Given entries Block Start

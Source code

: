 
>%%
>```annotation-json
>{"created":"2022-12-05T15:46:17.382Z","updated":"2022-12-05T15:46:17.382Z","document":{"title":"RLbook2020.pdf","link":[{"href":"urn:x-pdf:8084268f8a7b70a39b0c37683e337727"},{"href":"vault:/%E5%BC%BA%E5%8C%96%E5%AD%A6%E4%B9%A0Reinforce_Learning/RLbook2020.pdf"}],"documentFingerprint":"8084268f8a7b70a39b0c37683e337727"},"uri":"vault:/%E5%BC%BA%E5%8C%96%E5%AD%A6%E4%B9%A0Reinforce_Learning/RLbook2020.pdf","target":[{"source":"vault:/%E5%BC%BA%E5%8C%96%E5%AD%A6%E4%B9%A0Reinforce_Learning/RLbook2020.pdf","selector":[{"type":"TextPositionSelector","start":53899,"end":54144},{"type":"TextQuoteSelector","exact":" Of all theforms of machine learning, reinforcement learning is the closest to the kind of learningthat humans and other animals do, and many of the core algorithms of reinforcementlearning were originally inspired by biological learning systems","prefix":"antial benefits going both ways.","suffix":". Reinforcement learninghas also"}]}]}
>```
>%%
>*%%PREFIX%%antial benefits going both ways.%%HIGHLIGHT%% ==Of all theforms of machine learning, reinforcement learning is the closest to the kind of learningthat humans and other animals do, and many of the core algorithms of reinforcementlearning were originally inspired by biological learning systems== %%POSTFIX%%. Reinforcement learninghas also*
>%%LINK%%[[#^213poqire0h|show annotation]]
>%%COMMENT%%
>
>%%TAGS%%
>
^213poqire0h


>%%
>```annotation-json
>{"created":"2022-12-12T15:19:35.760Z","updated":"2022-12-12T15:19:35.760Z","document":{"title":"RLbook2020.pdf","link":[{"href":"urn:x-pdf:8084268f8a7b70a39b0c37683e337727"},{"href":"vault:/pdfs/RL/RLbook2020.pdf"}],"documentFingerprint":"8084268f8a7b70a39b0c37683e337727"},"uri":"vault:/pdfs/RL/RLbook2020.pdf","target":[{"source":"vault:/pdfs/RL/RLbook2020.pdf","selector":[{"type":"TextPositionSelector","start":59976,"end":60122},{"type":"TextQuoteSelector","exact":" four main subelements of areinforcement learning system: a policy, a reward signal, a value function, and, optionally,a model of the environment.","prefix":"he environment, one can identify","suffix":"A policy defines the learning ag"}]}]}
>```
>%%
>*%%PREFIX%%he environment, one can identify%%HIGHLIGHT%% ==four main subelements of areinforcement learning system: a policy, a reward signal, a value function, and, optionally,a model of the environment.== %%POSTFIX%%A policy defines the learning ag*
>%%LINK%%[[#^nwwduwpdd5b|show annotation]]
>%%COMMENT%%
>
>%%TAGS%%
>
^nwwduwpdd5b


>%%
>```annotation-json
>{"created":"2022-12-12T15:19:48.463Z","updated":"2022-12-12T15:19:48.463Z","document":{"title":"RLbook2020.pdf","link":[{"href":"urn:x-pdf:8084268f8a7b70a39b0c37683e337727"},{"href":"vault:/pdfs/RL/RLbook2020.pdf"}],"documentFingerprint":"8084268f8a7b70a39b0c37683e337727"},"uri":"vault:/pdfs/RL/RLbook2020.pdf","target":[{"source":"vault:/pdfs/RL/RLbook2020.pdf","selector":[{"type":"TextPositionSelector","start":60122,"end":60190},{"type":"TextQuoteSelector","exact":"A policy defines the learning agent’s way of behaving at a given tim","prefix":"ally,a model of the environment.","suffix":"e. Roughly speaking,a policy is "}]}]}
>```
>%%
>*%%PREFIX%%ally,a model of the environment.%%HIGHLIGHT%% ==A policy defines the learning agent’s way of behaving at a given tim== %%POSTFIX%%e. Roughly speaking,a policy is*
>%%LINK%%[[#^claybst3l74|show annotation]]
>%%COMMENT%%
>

Given entries Block End

(Work required):
Everything in the listing is to be restated exactly.

(Response area):
Source code

: 
>%%
>```annotation-json
>{"created":"2022-12-05T15:46:17.382Z","updated":"2022-12-05T15:46:17.382Z","document":{"title":"RLbook2020.pdf","link":[{"href":"urn:x-pdf:8084268f8a7b70a39b0c37683e337727"},{"href":"vault:/%E5%BC%BA%E5%8C%96%E5%AD%A6%E4%B9%A0Reinforce_Learning/RLbook2020.pdf"}],"documentFingerprint":"8084268f8a7b70a39b0c37683e337727"},"uri":"vault:/%E5%BC%BA%E5%8C%96%E5%AD%A6%E4%B9%A0Reinforce_Learning/RLbook2020.pdf","target":[{"source":"vault:/%E5%BC%BA%E5%8C%96%E5%AD%A6%E4%B9%A0Reinforce_Learning/RLbook2020.pdf","selector":[{"type":"TextPositionSelector","start":53899,"end":54144},{"type":"TextQuoteSelector","exact":" Of all theforms of machine learning, reinforcement learning is the closest to the kind of learningthat humans and other animals do, and many of the core algorithms of reinforcementlearning were originally inspired by biological learning systems","prefix":"antial benefits going both ways.","suffix":". Reinforcement learninghas also"}]}]}
>```
>%%
>*%%PREFIX%%antial benefits going both ways.%%HIGHLIGHT%% ==Of all theforms of machine learning, reinforcement learning is the closest to the kind of learningthat humans and other animals do, and many of the core algorithms of reinforcementlearning were originally inspired by biological learning systems== %%POSTFIX%%. Reinforcement learninghas also*
>%%LINK%%[[#^213poqire0h|show annotation]]
>%%COMMENT%%
>
>%%TAGS%%
>
^213poqire0h


>%%
>```annotation-json
>{"created":"2022-12-12T15:19:35.760Z","updated":"2022-12-12T15:19:35.760Z","document":{"title":"RLbook2020.pdf","link":[{"href":"urn:x-pdf:8084268f8a7b70a39b0c37683e337727"},{"href":"vault:/pdfs/RL/RLbook2020.pdf"}],"documentFingerprint":"8084268f8a7b70a39b0c37683e337727"},"uri":"vault:/pdfs/RL/RLbook2020.pdf","target":[{"source":"vault:/pdfs/RL/RLbook2020.pdf","selector":[{"type":"TextPositionSelector","start":59976,"end":60122},{"type":"TextQuoteSelector","exact":" four main subelements of areinforcement learning system: a policy, a reward signal, a value function, and, optionally,a model of the environment.","prefix":"he environment, one can identify","suffix":"A policy defines the learning ag"}]}]}
>```
>%%
>*%%PREFIX%%he environment, one can identify%%HIGHLIGHT%% ==four main subelements of areinforcement learning system: a policy, a reward signal, a value function, and, optionally,a model of the environment.== %%POSTFIX%%A policy defines the learning ag*
>%%LINK%%[[#^nwwduwpdd5b|show annotation]]
>%%COMMENT%%
>
>%%TAGS%%
>
^nwwduwpdd5b


>%%
>```annotation-json
>{"created":"2022-12-12T15:19:48.463Z","updated":"2022-12-12T15:19:48.463Z","document":{"title":"RLbook2020.pdf","link":[{"href":"urn:x-pdf:8084268f8a7b70a39b0c37683e337727"},{"href":"vault:/pdfs/RL/RLbook2020.pdf"}],"documentFingerprint":"8084268f8a7b70a39b0c37683e337727"},"uri":"vault:/pdfs/RL/RLbook2020.pdf","target":[{"source":"vault:/pdfs/RL/RLbook2020.pdf","selector":[{"type":"TextPositionSelector","start":60122,"end":60190},{"type":"TextQuoteSelector","exact":"A policy defines the learning agent’s way of behaving at a given tim","prefix":"ally,a model of the environment.","suffix":"e. Roughly speaking,a policy is "}]}]}
>```
>%%
>*%%PREFIX%%ally,a model of the environment.%%HIGHLIGHT%% ==A policy defines the learning agent’s way of behaving at a given tim== %%POSTFIX%%e. Roughly speaking,a policy is*
>%%LINK%%[[#^claybst3l74|show annotation]]
>%%COMMENT%%
>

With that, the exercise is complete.